== PROMPT ==
Which lines below hold the word "must"? Copy all of them.

== INFORMATION SHOWN ==
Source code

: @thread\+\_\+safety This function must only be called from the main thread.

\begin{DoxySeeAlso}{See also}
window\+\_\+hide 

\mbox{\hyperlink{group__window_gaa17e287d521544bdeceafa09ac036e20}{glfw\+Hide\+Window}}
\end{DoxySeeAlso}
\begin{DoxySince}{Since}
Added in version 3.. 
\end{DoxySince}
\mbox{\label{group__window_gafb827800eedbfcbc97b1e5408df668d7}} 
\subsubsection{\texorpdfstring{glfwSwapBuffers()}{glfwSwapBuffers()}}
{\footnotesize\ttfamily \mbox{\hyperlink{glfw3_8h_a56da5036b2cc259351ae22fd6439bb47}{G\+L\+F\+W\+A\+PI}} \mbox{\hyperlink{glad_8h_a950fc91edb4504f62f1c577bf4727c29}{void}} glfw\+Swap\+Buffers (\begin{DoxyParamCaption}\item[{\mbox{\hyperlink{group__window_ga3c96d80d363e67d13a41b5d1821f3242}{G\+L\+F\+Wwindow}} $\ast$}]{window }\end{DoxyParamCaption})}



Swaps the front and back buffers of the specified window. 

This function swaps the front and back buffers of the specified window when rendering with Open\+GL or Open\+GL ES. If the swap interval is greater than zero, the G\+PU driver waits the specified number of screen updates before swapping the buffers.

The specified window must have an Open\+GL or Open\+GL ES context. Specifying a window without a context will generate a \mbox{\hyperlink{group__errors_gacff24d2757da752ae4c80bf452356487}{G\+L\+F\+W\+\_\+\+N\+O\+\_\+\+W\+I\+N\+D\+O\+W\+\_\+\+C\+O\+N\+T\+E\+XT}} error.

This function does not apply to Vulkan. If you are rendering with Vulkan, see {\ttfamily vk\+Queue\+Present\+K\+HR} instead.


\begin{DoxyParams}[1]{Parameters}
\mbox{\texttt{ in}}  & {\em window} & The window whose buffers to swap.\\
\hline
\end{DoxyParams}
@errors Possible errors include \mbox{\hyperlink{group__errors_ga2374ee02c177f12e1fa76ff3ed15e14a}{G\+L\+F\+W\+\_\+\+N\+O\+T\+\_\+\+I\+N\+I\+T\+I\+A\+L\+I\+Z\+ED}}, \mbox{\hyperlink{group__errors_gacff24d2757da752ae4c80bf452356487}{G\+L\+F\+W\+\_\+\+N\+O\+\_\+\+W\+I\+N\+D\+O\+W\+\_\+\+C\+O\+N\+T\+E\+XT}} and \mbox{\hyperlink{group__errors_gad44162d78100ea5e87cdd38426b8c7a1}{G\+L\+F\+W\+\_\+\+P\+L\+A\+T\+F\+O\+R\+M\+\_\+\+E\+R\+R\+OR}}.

== ANSWER TO THE PROBLEM ==
: @thread\+\_\+safety This function must only be called from the main thread.
The specified window must have an Open\+GL or Open\+GL ES context. Specifying a window without a context will generate a \mbox{\hyperlink{group__errors_gacff24d2757da752ae4c80bf452356487}{G\+L\+F\+W\+\_\+\+N\+O\+\_\+\+W\+I\+N\+D\+O\+W\+\_\+\+C\+O\+N\+T\+E\+XT}} error.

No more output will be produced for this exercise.